Uri Avnery is a longtime friend of Yonath. The professor attends Avnery’s ‘parliament,’ a group of friends that started meeting in a legendary Tel Aviv cafe half a century ago to talk news and views. They were very proud of the award, which he said they’d been awaiting for years. Avnery, as left-wing as Jews in Israel come, was also proud of the view that irked many on the right or opposed to releasing Palestinian prisoners. ‘We try to live in a world of thought, not slogans. Ada would not have received the Nobel Prize if she had said only what was acceptable. She reached the summit of science, unique and indescribable peaks -- and she wouldn’t have achieved this if she didn’t have a healthy brain that cuts through matters and if she lived in a world of slogans like politicians.’

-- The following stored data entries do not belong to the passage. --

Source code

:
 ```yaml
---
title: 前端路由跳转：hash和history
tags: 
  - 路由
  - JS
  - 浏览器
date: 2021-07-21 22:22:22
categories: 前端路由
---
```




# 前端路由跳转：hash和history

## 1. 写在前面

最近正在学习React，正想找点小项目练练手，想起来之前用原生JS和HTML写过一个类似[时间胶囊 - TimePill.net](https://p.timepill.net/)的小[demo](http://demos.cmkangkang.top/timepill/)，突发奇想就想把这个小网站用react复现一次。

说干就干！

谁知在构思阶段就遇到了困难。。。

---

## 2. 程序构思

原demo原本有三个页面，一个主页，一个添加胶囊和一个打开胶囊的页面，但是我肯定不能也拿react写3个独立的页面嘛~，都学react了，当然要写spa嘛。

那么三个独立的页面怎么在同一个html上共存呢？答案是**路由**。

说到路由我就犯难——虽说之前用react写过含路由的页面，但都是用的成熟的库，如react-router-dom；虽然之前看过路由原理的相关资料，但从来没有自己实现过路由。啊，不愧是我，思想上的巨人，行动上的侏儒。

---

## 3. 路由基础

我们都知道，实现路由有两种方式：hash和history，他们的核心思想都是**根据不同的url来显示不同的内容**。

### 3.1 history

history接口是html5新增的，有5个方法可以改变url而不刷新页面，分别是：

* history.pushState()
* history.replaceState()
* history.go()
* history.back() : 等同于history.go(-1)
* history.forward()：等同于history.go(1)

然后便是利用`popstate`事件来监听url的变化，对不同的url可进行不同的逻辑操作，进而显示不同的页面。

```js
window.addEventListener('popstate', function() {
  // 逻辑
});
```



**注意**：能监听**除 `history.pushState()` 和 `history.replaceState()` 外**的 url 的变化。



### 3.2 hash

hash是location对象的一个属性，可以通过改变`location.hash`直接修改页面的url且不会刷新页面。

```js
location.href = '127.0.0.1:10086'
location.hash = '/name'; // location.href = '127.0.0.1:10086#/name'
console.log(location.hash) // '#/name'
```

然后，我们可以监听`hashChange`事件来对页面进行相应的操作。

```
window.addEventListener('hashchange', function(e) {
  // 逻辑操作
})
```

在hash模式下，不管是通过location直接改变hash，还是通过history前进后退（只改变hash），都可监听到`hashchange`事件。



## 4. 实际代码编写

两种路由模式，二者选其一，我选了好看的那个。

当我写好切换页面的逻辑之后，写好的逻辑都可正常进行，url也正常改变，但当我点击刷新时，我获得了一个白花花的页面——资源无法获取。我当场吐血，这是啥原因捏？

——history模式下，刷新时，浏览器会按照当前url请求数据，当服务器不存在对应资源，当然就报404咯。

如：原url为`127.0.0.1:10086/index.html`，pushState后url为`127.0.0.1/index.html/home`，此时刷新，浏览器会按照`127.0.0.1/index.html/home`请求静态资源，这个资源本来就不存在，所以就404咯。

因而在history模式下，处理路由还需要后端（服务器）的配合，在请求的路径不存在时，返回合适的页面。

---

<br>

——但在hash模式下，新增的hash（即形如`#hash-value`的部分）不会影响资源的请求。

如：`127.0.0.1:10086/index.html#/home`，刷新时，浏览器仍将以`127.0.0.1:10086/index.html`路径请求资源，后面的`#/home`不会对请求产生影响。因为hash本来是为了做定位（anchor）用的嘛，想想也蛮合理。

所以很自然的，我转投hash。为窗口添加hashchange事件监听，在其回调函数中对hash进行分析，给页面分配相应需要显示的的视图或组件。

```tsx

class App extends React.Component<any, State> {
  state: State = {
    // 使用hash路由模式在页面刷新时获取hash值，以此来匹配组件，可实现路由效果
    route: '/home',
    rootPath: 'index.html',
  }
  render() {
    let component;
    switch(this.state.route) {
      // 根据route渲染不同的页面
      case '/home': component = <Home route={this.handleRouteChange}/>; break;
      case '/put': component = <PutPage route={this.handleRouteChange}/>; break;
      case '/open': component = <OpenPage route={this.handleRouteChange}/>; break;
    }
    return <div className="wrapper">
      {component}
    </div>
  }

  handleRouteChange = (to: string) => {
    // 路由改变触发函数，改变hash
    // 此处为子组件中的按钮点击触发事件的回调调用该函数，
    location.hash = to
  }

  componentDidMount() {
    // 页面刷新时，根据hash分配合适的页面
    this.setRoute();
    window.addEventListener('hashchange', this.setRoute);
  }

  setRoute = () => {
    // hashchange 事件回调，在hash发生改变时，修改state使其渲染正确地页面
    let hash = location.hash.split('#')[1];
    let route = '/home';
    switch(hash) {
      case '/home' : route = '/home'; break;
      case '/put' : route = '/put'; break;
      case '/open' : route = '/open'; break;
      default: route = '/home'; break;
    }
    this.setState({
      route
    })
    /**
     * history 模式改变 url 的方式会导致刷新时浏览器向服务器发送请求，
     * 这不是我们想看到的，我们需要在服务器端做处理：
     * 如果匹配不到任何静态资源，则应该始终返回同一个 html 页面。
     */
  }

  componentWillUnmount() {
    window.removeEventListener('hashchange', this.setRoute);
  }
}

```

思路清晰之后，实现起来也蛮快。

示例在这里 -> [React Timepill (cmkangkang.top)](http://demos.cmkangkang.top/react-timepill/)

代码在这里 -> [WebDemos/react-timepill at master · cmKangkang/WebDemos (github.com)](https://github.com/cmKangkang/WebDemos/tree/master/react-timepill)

Other Israeli laureates have been vocal on current affairs -- and from the other direction. Professor Israel (Robert) Aumann won the Nobel Memorial Prize for economics in 2005. This was only a few months after Israel carried out then-Prime Minister Ariel Sharon’s disengagement from the Gaza Strip, and Aumann was harsh and bitter in his criticism of the government’s policy, the treatment of the settlers evacuated from their homes, and what he denounced as public defeatism. Like any Israeli laureate, Aumann made all Israelis proud by winning the Nobel, not only those who understood his work. His political views made him popular in certain circles, less so in others.

One needn’t be a Nobel winner to know the chemistry between the sides of the conflict is bad. But Aumann’s academic niche, game theory, can in fact be applied to the conflict. The Nobel committee had stated that Aumann and American co-laureate Thoman Schelling had enhanced understanding of conflict and cooperation through game theory analysis. Aumann was among the speakers at the prestigious annual Herzliya Conference in 2006; examining the conflict through game theory, he concluded that the ‘crazy galloping towards the peace that is yearned for actually distances us. Our interest rates are too high. … He who wants peace now will not receive peace ever. He who has patience … will be the one giving peace a chance.’

Advertisement

Professor Esther Hertzog, an anthropologist and coordinator of the Women’s Parliament, was upset by Yonath for different reasons. Yonath, only the fourth woman to have won a Nobel Prize in chemistry since 1901, had brushed aside the gender issue, as had male colleagues like professor Aaron Ciechanover, who won the chemistry award in 2004. ‘I don’t walk into the lab in the morning thinking, ‘I am a woman and I will carry out an experiment that will conquer the world.’ I am a scientist, not male or female. A scientist,’ she said. Hertzog regretted Yonath’s approach and that often women who do succeed attribute this to their skill and perseverance alone and overlook the contribution of decades of feminist struggle for women’s right to education and equality. This is what allowed women to succeed in the 21st century, she wrote, albeit with a price.

Yonath won the L’Oreal-UNESCO for Women in Science Award in 2008. So did professor Elizabeth Blackburn, who received this year’s Nobel Prize in medicine.